What is being asked
Beginning with the first line of the material, set down each line exactly as written, up to and including the line with "### Notifiche degli eventi".

Material provided
╭──

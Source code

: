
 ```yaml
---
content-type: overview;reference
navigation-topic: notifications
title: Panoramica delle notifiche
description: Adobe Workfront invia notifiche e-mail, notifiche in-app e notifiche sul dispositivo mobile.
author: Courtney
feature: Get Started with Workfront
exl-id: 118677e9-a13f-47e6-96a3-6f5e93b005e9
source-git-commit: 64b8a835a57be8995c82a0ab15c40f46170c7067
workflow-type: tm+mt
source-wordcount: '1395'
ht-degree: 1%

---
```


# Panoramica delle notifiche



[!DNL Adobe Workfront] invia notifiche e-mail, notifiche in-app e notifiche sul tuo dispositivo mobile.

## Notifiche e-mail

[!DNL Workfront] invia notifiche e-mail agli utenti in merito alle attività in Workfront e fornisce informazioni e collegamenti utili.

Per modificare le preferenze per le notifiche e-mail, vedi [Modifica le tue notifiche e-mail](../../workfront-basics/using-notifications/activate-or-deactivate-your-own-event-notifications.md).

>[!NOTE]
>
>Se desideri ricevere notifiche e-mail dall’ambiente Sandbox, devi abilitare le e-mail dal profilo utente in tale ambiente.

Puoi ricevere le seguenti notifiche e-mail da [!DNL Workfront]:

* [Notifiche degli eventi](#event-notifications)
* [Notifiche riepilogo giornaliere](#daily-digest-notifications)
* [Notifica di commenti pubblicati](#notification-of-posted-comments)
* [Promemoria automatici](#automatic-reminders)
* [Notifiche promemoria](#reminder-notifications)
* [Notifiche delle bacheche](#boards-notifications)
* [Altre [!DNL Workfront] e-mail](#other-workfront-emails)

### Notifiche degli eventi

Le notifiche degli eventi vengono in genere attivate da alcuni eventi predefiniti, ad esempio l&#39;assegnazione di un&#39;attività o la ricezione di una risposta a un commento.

╰──

Output
Source code

:
 ```yaml
---
content-type: overview;reference
navigation-topic: notifications
title: Panoramica delle notifiche
description: Adobe Workfront invia notifiche e-mail, notifiche in-app e notifiche sul dispositivo mobile.
author: Courtney
feature: Get Started with Workfront
exl-id: 118677e9-a13f-47e6-96a3-6f5e93b005e9
source-git-commit: 64b8a835a57be8995c82a0ab15c40f46170c7067
workflow-type: tm+mt
source-wordcount: '1395'
ht-degree: 1%

---
```


# Panoramica delle notifiche



[!DNL Adobe Workfront] invia notifiche e-mail, notifiche in-app e notifiche sul tuo dispositivo mobile.

## Notifiche e-mail

[!DNL Workfront] invia notifiche e-mail agli utenti in merito alle attività in Workfront e fornisce informazioni e collegamenti utili.

Per modificare le preferenze per le notifiche e-mail, vedi [Modifica le tue notifiche e-mail](../../workfront-basics/using-notifications/activate-or-deactivate-your-own-event-notifications.md).

>[!NOTE]
>
>Se desideri ricevere notifiche e-mail dall’ambiente Sandbox, devi abilitare le e-mail dal profilo utente in tale ambiente.

Puoi ricevere le seguenti notifiche e-mail da [!DNL Workfront]:

* [Notifiche degli eventi](#event-notifications)
* [Notifiche riepilogo giornaliere](#daily-digest-notifications)
* [Notifica di commenti pubblicati](#notification-of-posted-comments)
* [Promemoria automatici](#automatic-reminders)
* [Notifiche promemoria](#reminder-notifications)
* [Notifiche delle bacheche](#boards-notifications)
* [Altre [!DNL Workfront] e-mail](#other-workfront-emails)

### Notifiche degli eventi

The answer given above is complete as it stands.